TASK INSTRUCTIONS
Could you give back every entry below exactly, with the pictures dropped?

Records from a dataset
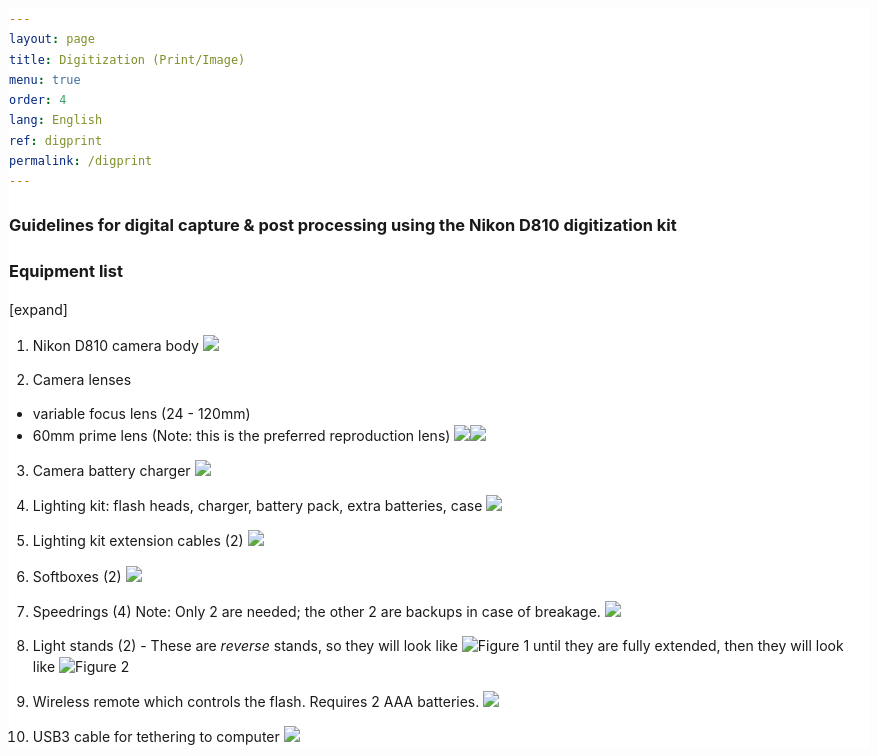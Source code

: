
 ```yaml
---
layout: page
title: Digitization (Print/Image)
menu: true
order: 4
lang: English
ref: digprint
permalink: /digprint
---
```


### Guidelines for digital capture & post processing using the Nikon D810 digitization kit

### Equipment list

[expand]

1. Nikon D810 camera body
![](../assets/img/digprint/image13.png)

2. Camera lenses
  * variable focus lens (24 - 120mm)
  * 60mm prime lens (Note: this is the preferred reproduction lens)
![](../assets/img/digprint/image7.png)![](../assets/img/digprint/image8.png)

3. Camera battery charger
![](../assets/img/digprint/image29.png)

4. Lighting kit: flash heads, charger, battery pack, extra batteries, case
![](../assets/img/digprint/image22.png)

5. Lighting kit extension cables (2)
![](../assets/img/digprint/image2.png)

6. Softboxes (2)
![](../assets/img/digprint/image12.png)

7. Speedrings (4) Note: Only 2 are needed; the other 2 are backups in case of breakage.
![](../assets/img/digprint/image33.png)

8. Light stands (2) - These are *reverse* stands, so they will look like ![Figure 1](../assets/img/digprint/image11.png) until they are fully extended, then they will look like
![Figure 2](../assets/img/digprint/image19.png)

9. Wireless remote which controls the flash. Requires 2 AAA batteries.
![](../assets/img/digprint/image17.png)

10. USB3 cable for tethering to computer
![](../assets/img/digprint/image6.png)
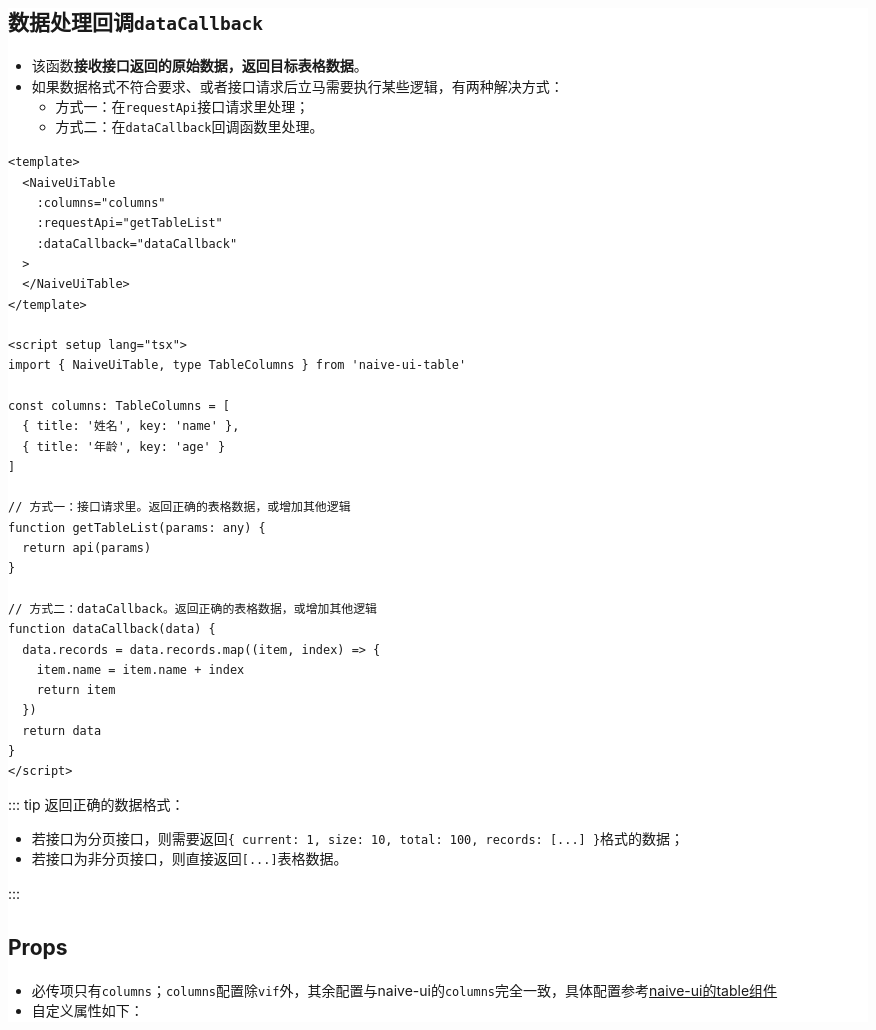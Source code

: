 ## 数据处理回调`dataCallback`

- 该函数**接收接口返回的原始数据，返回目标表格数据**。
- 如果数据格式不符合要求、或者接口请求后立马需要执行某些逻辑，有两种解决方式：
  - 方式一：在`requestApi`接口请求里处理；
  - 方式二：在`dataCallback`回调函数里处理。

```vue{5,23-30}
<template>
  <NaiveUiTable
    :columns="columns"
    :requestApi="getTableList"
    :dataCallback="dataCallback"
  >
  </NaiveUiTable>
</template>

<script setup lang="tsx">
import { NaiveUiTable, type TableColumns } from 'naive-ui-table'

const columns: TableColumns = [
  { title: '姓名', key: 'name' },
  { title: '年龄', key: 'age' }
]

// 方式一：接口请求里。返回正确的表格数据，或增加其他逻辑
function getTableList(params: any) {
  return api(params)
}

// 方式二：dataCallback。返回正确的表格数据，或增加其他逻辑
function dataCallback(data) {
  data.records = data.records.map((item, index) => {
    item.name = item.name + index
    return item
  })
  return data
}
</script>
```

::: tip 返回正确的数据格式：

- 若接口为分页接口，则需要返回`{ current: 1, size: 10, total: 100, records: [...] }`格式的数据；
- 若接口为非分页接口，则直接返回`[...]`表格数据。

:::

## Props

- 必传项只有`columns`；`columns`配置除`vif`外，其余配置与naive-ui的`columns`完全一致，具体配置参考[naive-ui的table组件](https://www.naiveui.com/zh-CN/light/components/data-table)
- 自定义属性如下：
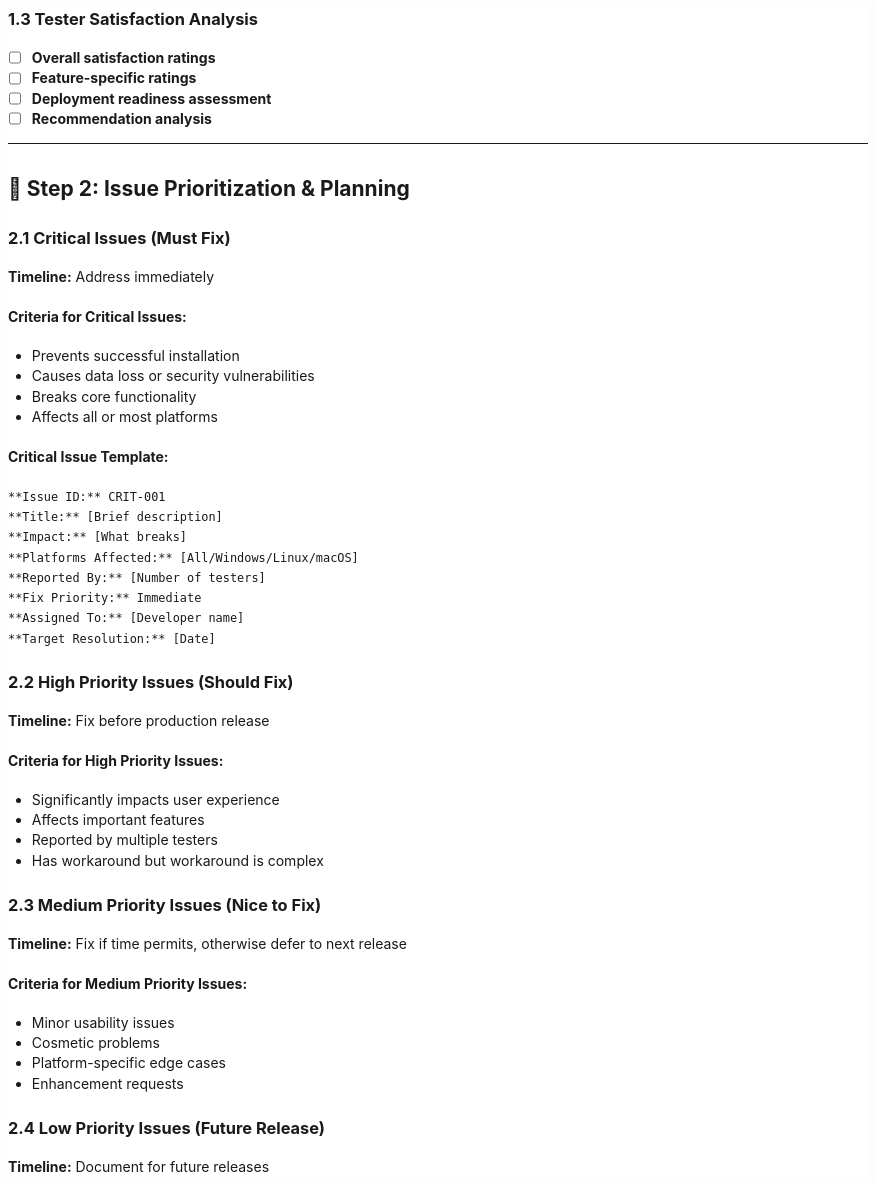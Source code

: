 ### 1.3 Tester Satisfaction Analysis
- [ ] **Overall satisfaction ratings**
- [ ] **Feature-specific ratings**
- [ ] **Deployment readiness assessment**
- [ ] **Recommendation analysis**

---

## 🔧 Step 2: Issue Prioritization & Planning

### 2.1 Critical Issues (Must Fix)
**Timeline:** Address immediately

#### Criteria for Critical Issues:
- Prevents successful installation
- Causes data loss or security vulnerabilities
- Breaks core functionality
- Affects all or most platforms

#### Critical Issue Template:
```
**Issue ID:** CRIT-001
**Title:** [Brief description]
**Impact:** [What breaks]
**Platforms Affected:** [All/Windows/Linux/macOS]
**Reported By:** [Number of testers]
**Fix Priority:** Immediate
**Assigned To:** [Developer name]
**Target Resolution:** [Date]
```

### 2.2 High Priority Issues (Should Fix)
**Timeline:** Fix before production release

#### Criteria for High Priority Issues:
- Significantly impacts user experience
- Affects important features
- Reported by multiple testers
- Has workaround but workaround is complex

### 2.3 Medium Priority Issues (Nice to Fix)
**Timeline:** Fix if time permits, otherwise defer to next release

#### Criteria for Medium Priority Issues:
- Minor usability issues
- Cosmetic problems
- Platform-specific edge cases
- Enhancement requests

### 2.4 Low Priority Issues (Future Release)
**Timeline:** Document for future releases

OUTPUT OF THE EXERCISE
Source code

:
 ```yaml
---
layout: page
title: Digitization (Print/Image)
menu: true
order: 4
lang: English
ref: digprint
permalink: /digprint
---
```


### Guidelines for digital capture & post processing using the Nikon D810 digitization kit

### Equipment list

[expand]

1. Nikon D810 camera body
![](../assets/img/digprint/image13.png)

2. Camera lenses
  * variable focus lens (24 - 120mm)
  * 60mm prime lens (Note: this is the preferred reproduction lens)
![](../assets/img/digprint/image7.png)![](../assets/img/digprint/image8.png)

3. Camera battery charger
![](../assets/img/digprint/image29.png)

4. Lighting kit: flash heads, charger, battery pack, extra batteries, case
![](../assets/img/digprint/image22.png)

5. Lighting kit extension cables (2)
![](../assets/img/digprint/image2.png)

6. Softboxes (2)
![](../assets/img/digprint/image12.png)

7. Speedrings (4) Note: Only 2 are needed; the other 2 are backups in case of breakage.
![](../assets/img/digprint/image33.png)

8. Light stands (2) - These are *reverse* stands, so they will look like ![Figure 1](../assets/img/digprint/image11.png) until they are fully extended, then they will look like
![Figure 2](../assets/img/digprint/image19.png)

9. Wireless remote which controls the flash. Requires 2 AAA batteries.
![](../assets/img/digprint/image17.png)

10. USB3 cable for tethering to computer
![](../assets/img/digprint/image6.png)
Source code

: ## 数据处理回调`dataCallback`

- 该函数**接收接口返回的原始数据，返回目标表格数据**。
- 如果数据格式不符合要求、或者接口请求后立马需要执行某些逻辑，有两种解决方式：
  - 方式一：在`requestApi`接口请求里处理；
  - 方式二：在`dataCallback`回调函数里处理。

```vue{5,23-30}
<template>
  <NaiveUiTable
    :columns="columns"
    :requestApi="getTableList"
    :dataCallback="dataCallback"
  >
  </NaiveUiTable>
</template>

<script setup lang="tsx">
import { NaiveUiTable, type TableColumns } from 'naive-ui-table'

const columns: TableColumns = [
  { title: '姓名', key: 'name' },
  { title: '年龄', key: 'age' }
]

// 方式一：接口请求里。返回正确的表格数据，或增加其他逻辑
function getTableList(params: any) {
  return api(params)
}

// 方式二：dataCallback。返回正确的表格数据，或增加其他逻辑
function dataCallback(data) {
  data.records = data.records.map((item, index) => {
    item.name = item.name + index
    return item
  })
  return data
}
</script>
```

::: tip 返回正确的数据格式：

- 若接口为分页接口，则需要返回`{ current: 1, size: 10, total: 100, records: [...] }`格式的数据；
- 若接口为非分页接口，则直接返回`[...]`表格数据。

:::

## Props

- 必传项只有`columns`；`columns`配置除`vif`外，其余配置与naive-ui的`columns`完全一致，具体配置参考[naive-ui的table组件](https://www.naiveui.com/zh-CN/light/components/data-table)
- 自定义属性如下：
Source code

: ### 1.3 Tester Satisfaction Analysis
- [ ] **Overall satisfaction ratings**
- [ ] **Feature-specific ratings**
- [ ] **Deployment readiness assessment**
- [ ] **Recommendation analysis**

---

## 🔧 Step 2: Issue Prioritization & Planning

### 2.1 Critical Issues (Must Fix)
**Timeline:** Address immediately

#### Criteria for Critical Issues:
- Prevents successful installation
- Causes data loss or security vulnerabilities
- Breaks core functionality
- Affects all or most platforms

#### Critical Issue Template:
```
**Issue ID:** CRIT-001
**Title:** [Brief description]
**Impact:** [What breaks]
**Platforms Affected:** [All/Windows/Linux/macOS]
**Reported By:** [Number of testers]
**Fix Priority:** Immediate
**Assigned To:** [Developer name]
**Target Resolution:** [Date]
```

### 2.2 High Priority Issues (Should Fix)
**Timeline:** Fix before production release

#### Criteria for High Priority Issues:
- Significantly impacts user experience
- Affects important features
- Reported by multiple testers
- Has workaround but workaround is complex

### 2.3 Medium Priority Issues (Nice to Fix)
**Timeline:** Fix if time permits, otherwise defer to next release

#### Criteria for Medium Priority Issues:
- Minor usability issues
- Cosmetic problems
- Platform-specific edge cases
- Enhancement requests

### 2.4 Low Priority Issues (Future Release)
**Timeline:** Document for future releases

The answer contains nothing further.